# where to put the water pan?



## 357mag (Mar 7, 2019)

I just ordered a pit boss classic and up until now I have always used a verticle propane smoker with the water pan just above the flame pot on a barrel type pellet smoker do I just place the water pan anywhere on the grate?


----------



## ristau5741 (Mar 7, 2019)

on my Char-Griller w/side firebox,  I put the water tray under the  meats smoking, steam helps tenderize and bowl collects grease.  I've recently gone away from the water, and currently using a bowl of lava rocks and at other times a bowl of sand, trying to determine which is a better heat sink.

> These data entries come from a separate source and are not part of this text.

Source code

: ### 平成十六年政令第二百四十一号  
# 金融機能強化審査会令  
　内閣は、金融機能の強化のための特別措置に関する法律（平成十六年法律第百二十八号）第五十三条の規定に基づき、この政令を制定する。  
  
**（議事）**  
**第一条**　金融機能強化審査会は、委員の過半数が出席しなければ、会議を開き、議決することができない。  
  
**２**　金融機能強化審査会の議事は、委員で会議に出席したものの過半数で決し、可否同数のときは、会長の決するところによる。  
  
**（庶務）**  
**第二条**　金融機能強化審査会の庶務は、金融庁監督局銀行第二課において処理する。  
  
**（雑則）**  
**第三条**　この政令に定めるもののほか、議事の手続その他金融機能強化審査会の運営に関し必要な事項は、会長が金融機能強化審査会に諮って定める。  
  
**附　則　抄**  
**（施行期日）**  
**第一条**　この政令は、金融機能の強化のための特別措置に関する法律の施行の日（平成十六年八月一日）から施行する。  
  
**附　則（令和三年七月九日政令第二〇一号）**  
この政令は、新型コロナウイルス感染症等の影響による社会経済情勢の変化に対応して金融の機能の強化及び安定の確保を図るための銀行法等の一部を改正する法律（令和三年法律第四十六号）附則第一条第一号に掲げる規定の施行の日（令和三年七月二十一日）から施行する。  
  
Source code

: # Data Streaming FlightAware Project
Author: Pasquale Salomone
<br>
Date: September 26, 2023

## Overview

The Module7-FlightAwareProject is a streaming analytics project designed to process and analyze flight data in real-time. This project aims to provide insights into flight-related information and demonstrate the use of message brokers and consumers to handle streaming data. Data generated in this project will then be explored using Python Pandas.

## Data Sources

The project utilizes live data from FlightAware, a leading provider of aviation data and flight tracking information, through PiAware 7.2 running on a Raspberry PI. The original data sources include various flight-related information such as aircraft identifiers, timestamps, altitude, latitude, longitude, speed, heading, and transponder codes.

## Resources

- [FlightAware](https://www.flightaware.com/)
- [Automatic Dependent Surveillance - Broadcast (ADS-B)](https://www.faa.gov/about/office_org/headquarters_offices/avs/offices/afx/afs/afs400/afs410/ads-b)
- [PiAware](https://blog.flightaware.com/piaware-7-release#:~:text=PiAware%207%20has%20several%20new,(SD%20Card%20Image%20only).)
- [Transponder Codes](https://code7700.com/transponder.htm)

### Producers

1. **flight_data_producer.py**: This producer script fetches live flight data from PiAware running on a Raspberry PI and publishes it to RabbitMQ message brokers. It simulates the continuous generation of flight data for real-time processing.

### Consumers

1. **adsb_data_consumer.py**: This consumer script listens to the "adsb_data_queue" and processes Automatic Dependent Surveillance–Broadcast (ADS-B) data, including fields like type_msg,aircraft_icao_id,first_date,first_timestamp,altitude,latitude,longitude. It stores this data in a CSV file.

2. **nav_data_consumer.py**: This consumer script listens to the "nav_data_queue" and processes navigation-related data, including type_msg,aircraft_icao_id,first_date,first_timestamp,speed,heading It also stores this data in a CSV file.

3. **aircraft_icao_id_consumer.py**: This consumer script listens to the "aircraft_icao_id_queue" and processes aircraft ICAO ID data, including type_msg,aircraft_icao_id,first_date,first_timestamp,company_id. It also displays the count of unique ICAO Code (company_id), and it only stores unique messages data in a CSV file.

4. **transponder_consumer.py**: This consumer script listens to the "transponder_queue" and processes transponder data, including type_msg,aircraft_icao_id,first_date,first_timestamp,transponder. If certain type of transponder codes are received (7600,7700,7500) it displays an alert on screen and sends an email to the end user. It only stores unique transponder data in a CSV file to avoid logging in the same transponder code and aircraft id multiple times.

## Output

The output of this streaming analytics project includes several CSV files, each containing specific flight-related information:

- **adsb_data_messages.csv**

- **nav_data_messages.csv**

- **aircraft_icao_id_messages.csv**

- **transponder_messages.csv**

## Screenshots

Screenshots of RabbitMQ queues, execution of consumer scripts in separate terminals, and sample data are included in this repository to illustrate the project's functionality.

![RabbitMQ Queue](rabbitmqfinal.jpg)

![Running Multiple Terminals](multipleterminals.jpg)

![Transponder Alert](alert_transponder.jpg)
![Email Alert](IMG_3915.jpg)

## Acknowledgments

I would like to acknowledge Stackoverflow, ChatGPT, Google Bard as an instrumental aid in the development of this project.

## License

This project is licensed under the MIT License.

I cover with foil to keep the gunk out.


----------



## gmc2003 (Mar 7, 2019)

When I use to use my char-grillar I would put the pan on the grate above and next to the side-fire-box opening.

Chris


----------



## gary s (Mar 7, 2019)

No set rule for this, I think most people put it next to where the FB connects on a SF on a RF the Other end.
I have on several occasions used a water pan in my RF and that's where I put it

Gary


----------



## mike243 (Mar 7, 2019)

Don't look like any body answered your question,I am going to put me a pan rite over the fire pot the next time I smoke something on mine,I have held off trying it in order to cut down rust on every thing but what the heck


----------



## RCAlan (Mar 9, 2019)

357mag said:


> I just ordered a pit boss classic and up until now I have always used a verticle propane smoker with the water pan just above the flame pot on a barrel type pellet smoker do I just place the water pan anywhere on the grate?



You’ll have to be creative depending on the size of your grill, on were you should place the water pan.  Some use water pans to help tenderize the meat they’er bbqing and some use water pans in their pellet grills to help with temp control...  For temp control, the water pan has to be of decent size and should be at least 3/4 full water.  For tenderizing, the water pan should be under the meat and if possible, over the fire pot.  If Your grill is limited in size, then you’ll have to be creative on were you place it.  Here’s a video that may help..  

Do You really need to use a Water Pan in a Pellet Grill?  In most cases no, but there are times when they can be very helpful so do your research.

Remember also, that water can be a Pellet Grills worst enemy.  Much care needs to be used too prevent spillage of the water into the fire pot and the entire grill itself, so if You do decide to use one, it’s at your own risk and it would void your warranty so read your owners manual completely.  Good luck.

PB Austin XL in SoCal and Always...  Semper Fi


----------